A few protocols, however, are binary. Examples include Sun's Remote Procedure Call (RPC) system, and the Napster peer-to-peer file exchange protocol. Such protocols have to be exceptionally careful to represent binary data in a common format. For integer numbers, there is a commonly recognized network format. In network format, a "short" integer is represented in two big-endian bytes, while a "long" integer is represented with four big-endian bytes. Perl's pack() and unpack () functions provide the ability to convert numbers into network format and back again.

Floating point numbers and more complicated things like data structures have no commonly accepted network representation. When exchanging binary data, each protocol has to work out its own way of representing such data in a platform-neutral fashion.

3.1.2 Berkeley Sockets

Berkeley sockets are part of an application programming interface (API) that specifies the data structures and function calls that interact with the operating system's network subsystem. Berkeley sockets are part of an API, not a specific protocol, which defines how the programmer interacts with an idealized network.

3.2 The Anatomy of a Socket

A socket is an endpoint for communications, a portal to the outside world that we can use to send outgoing messages to other processes, and to receive incoming traffic from processes interested in sending messages to us.

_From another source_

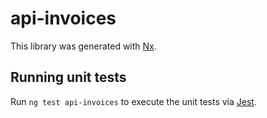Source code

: # api-invoices

This library was generated with [Nx](https://nx.dev).

## Running unit tests

Run `ng test api-invoices` to execute the unit tests via [Jest](https://jestjs.io).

To create a socket, we need to provide the system with a minimum of three pieces of information.

3.2.1 The Socket's Domain

The domain defines the family of networking protocols and addressing schemes that the socket will support. The domain is selected from a small number of integer constants defined by the operating system and exported by Perl's Socket module. There are only two common domains

Table 3.1. Common Socket Domains

Constant	Description
`AF_INET`	The Internet protocols
`AF_UNIX`	Networking within a single host

In addition to these domains, there are many others including AF_APPLETALK, AF_IPX, and AF_X25, each corresponding to a particular addressing scheme. AF_INET6, corresponding to the long addresses of TCP/IP version 6, will become important in the future, but is not yet supported by Perl. The AF_ prefix stands for "address family." In addition, there is a series of "protocol family" constants starting with the PF_ prefix.

3.2.2 The Socket's Type

The socket type identifies the basic properties of socket communications.

Table 3.2. Constants Exported by Socket

Constant	Description
`SOCK_STREAM`	A continuous stream of data
`SOCK_DGRAM`	Individual packets of data
`SOCK_RAW`	Access to internal protocols and interfaces

Perl fully supports the SOCK_STREAM and SOCK_DGRAM socket types. SOCK_RAW is supported through an add-on module named Net::Raw.

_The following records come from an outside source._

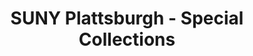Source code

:---
layout: repo
title: "SUNY Plattsburgh - Special Collections"
id: 22356
permalink: repos/22356/
---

3.2.3 The Socket's Protocol

Like the domain and socket type, the protocol is a small integer. However, the protocol numbers are not available as constants, but instead must be looked up at run time using the Perl getprotobyname() function.

Table 3.3. Some Socket Protocols

Protocol	Description
`tcp`	Transmission Control Protocol for stream sockets
`udp`	User Datagram Protocol for datagram sockets
`icmp`	Internet Control Message Protocol
`raw`	Creates IP packets manually

The TCP and UDP protocols are supported directly by the Perl sockets API. You can get access to the ICMP and raw protocols via the Net::ICMP and Net::Raw third-party modules.

The allowed combinations of socket domain, type, and protocol are few. SOCK_STREAM goes with TCP, and SOCK_DGRAM goes with UDP. Also notice that the AF_UNIX address family doesn't use a named protocol, but a pseudoprotocol named PF_UNSPEC (for "unspecified").

Table 3.4. Allowed Combinations of Socket Type and Protocol in the INET and UNIX Domains

Domain Type Protocol

AF_INET SOCK_STREAM tcp

AF_INET SOCK_DGRAM udp

AF_UNIX SOCK_STREAM PF_UNSPEC

AF_UNIX SOCK_DGRAM PF_UNSPEC

Domain	Type	Protocol
`AF_INET`	`SOCK_STREAM`	tcp
`AF_INET`	`SOCK_DGRAM`	udp
`AF_UNIX`	`SOCK_STREAM`	`PF_UNSPEC`
`AF_UNIX`	`SOCK_DGRAM`	`PF_UNSPEC`

3.2.4 Datagram Sockets

Datagram-type sockets provide for the transmission of connectionless, unreliable, unsequenced messages. The UDP is the chief datagram-style protocol used by the Internet protocol family.

As the diagram in Figure 3.2 shows, datagram services resemble the postal system. Like a letter or a telegram, each datagram in the system carries its destination address, its return address, and a certain amount of data. The Internet protocols will make the best effort to get the datagram delivered to its destination.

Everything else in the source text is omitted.